§ Records for the exercise
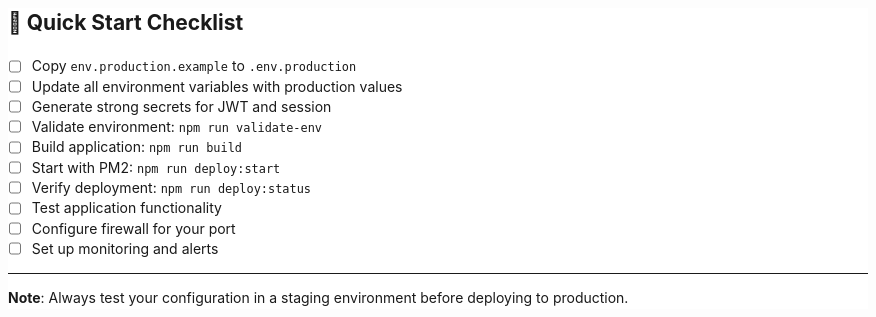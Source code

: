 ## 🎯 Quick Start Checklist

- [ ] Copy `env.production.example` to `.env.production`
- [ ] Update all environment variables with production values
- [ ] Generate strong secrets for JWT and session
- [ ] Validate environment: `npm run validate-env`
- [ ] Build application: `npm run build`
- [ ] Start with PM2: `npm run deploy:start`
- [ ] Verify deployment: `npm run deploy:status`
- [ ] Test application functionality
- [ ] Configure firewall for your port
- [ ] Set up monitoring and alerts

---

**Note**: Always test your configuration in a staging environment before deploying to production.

--

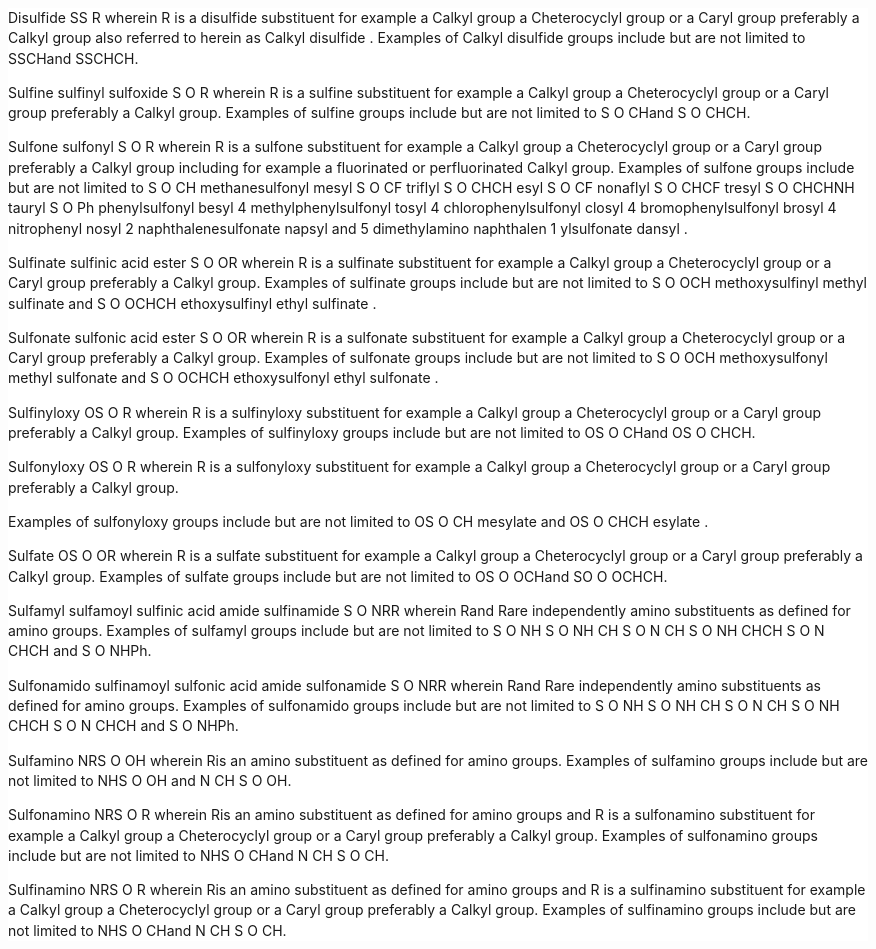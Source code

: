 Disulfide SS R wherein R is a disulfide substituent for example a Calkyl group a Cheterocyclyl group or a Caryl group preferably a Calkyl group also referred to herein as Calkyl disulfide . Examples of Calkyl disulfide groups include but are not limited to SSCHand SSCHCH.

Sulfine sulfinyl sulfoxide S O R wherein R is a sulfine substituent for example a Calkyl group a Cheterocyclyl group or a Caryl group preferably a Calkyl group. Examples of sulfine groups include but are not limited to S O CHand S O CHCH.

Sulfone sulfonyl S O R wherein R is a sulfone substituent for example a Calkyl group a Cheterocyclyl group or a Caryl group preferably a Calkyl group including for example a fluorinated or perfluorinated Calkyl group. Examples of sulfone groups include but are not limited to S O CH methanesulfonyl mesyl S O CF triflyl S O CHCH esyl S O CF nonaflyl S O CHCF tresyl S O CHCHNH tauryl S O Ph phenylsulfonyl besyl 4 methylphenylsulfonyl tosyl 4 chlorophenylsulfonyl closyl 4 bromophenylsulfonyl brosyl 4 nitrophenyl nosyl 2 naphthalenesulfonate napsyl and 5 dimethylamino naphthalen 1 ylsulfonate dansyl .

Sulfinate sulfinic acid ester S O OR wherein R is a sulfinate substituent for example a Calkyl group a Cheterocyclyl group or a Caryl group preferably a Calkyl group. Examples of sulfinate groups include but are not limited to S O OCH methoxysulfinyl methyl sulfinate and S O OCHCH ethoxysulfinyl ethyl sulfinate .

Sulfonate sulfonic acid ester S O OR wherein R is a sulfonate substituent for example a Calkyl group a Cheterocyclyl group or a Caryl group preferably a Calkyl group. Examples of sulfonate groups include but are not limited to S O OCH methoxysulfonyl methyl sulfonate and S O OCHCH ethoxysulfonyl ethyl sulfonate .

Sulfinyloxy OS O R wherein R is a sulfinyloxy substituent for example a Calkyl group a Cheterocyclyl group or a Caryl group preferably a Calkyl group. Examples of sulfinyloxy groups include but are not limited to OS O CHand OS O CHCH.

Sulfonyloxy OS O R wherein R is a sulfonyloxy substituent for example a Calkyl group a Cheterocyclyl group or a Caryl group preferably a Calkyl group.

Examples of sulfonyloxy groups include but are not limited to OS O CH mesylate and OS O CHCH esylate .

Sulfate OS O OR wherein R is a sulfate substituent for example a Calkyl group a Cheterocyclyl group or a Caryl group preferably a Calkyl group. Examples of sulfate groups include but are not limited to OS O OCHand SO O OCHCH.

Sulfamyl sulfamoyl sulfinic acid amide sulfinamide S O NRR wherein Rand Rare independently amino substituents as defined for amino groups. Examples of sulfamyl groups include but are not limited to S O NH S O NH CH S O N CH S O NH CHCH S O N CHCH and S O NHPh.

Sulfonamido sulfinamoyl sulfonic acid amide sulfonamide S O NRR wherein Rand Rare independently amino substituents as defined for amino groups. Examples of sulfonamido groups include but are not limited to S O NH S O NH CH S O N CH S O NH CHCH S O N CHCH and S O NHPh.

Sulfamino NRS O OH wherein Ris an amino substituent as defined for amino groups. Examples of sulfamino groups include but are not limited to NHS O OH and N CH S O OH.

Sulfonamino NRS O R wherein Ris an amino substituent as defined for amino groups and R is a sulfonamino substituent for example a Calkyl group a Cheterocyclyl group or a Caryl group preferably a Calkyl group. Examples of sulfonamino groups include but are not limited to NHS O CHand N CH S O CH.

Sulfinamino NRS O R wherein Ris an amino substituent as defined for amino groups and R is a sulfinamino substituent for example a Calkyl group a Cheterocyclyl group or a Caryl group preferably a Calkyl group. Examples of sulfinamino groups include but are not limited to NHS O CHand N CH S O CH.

==

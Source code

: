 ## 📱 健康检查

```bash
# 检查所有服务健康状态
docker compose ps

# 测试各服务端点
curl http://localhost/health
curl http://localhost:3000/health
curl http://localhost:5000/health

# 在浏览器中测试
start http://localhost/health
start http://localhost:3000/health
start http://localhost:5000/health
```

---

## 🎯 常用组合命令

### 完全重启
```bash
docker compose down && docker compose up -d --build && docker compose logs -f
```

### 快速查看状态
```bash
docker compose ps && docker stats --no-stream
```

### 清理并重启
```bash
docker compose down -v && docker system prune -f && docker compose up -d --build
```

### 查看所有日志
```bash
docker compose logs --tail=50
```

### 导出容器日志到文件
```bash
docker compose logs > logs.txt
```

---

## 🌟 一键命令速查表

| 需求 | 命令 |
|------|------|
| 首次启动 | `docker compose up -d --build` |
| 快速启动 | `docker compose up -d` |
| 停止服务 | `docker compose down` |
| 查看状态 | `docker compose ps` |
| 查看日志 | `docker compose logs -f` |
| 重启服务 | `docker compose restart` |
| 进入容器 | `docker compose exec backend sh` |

§ What you will do
How many of the lines in the listing above hold the word "logs"? Report only that figure.

§ Exercise result
4